::: GIVEN RECORDS

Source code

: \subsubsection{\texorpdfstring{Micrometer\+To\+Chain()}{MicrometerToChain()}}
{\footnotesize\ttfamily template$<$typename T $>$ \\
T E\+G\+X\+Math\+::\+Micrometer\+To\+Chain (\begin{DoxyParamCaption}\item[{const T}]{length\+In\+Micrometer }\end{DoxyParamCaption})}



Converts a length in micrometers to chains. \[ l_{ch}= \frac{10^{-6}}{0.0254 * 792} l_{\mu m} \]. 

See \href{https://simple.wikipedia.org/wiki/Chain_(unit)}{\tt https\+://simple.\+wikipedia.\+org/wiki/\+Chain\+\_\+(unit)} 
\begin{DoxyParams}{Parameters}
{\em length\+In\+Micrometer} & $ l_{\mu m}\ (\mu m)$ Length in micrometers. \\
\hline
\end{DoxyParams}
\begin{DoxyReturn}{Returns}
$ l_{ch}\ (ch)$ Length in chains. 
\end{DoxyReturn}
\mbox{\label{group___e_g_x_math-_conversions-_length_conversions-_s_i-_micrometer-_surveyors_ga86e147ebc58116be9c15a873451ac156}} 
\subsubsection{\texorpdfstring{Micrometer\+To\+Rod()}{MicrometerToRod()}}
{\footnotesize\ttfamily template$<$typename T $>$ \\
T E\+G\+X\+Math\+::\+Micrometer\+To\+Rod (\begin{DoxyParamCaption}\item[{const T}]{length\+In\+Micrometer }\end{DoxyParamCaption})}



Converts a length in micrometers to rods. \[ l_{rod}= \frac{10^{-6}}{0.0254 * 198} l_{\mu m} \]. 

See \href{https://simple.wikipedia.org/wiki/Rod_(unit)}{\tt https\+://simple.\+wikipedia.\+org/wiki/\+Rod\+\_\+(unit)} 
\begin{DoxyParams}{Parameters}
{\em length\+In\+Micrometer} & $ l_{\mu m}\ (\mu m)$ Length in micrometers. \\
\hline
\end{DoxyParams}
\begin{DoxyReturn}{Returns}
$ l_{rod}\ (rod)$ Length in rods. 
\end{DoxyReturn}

::::::

> _TO DO_
Only a number should be returned: how many lines in the material contain "wiki"?

> _YOUR RESPONSE_
2